■ **EXERCISE REQUIREMENTS**
When you reproduce the data, keep every word exactly as it stands and leave the pictures out.

Dataset entries

##########

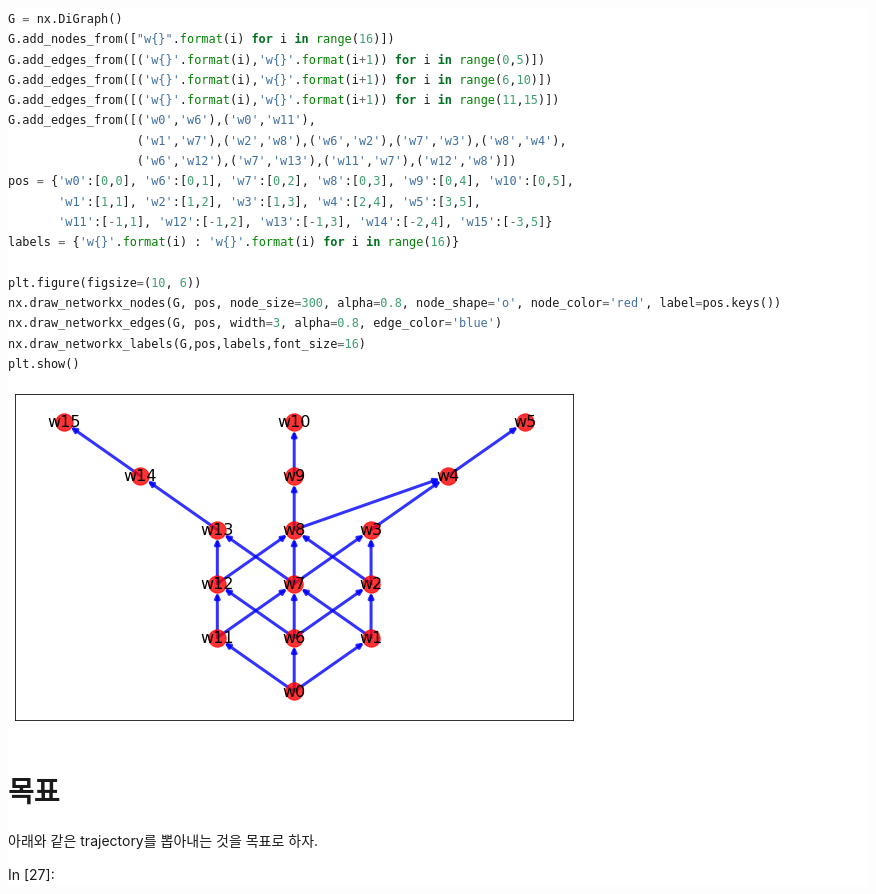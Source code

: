 <div class="input_area" markdown="1">

```python
G = nx.DiGraph()
G.add_nodes_from(["w{}".format(i) for i in range(16)])
G.add_edges_from([('w{}'.format(i),'w{}'.format(i+1)) for i in range(0,5)])
G.add_edges_from([('w{}'.format(i),'w{}'.format(i+1)) for i in range(6,10)])
G.add_edges_from([('w{}'.format(i),'w{}'.format(i+1)) for i in range(11,15)])
G.add_edges_from([('w0','w6'),('w0','w11'),
                  ('w1','w7'),('w2','w8'),('w6','w2'),('w7','w3'),('w8','w4'),
                  ('w6','w12'),('w7','w13'),('w11','w7'),('w12','w8')])
pos = {'w0':[0,0], 'w6':[0,1], 'w7':[0,2], 'w8':[0,3], 'w9':[0,4], 'w10':[0,5],
       'w1':[1,1], 'w2':[1,2], 'w3':[1,3], 'w4':[2,4], 'w5':[3,5],
       'w11':[-1,1], 'w12':[-1,2], 'w13':[-1,3], 'w14':[-2,4], 'w15':[-3,5]}
labels = {'w{}'.format(i) : 'w{}'.format(i) for i in range(16)}

plt.figure(figsize=(10, 6))
nx.draw_networkx_nodes(G, pos, node_size=300, alpha=0.8, node_shape='o', node_color='red', label=pos.keys())
nx.draw_networkx_edges(G, pos, width=3, alpha=0.8, edge_color='blue')
nx.draw_networkx_labels(G,pos,labels,font_size=16)
plt.show()
```

</div>


![png](/assets/images/path_search_files/path_search_2_0.png)


# 목표
아래와 같은 trajectory를 뽑아내는 것을 목표로 하자.

<div class="prompt input_prompt">
In&nbsp;[27]:
</div>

##########

■ **EXERCISE RESPONSE**
Source code

: <div class="input_area" markdown="1">

```python
G = nx.DiGraph()
G.add_nodes_from(["w{}".format(i) for i in range(16)])
G.add_edges_from([('w{}'.format(i),'w{}'.format(i+1)) for i in range(0,5)])
G.add_edges_from([('w{}'.format(i),'w{}'.format(i+1)) for i in range(6,10)])
G.add_edges_from([('w{}'.format(i),'w{}'.format(i+1)) for i in range(11,15)])
G.add_edges_from([('w0','w6'),('w0','w11'),
                  ('w1','w7'),('w2','w8'),('w6','w2'),('w7','w3'),('w8','w4'),
                  ('w6','w12'),('w7','w13'),('w11','w7'),('w12','w8')])
pos = {'w0':[0,0], 'w6':[0,1], 'w7':[0,2], 'w8':[0,3], 'w9':[0,4], 'w10':[0,5],
       'w1':[1,1], 'w2':[1,2], 'w3':[1,3], 'w4':[2,4], 'w5':[3,5],
       'w11':[-1,1], 'w12':[-1,2], 'w13':[-1,3], 'w14':[-2,4], 'w15':[-3,5]}
labels = {'w{}'.format(i) : 'w{}'.format(i) for i in range(16)}

plt.figure(figsize=(10, 6))
nx.draw_networkx_nodes(G, pos, node_size=300, alpha=0.8, node_shape='o', node_color='red', label=pos.keys())
nx.draw_networkx_edges(G, pos, width=3, alpha=0.8, edge_color='blue')
nx.draw_networkx_labels(G,pos,labels,font_size=16)
plt.show()
```

</div>


![png](/assets/images/path_search_files/path_search_2_0.png)


# 목표
아래와 같은 trajectory를 뽑아내는 것을 목표로 하자.

<div class="prompt input_prompt">
In&nbsp;[27]:
</div>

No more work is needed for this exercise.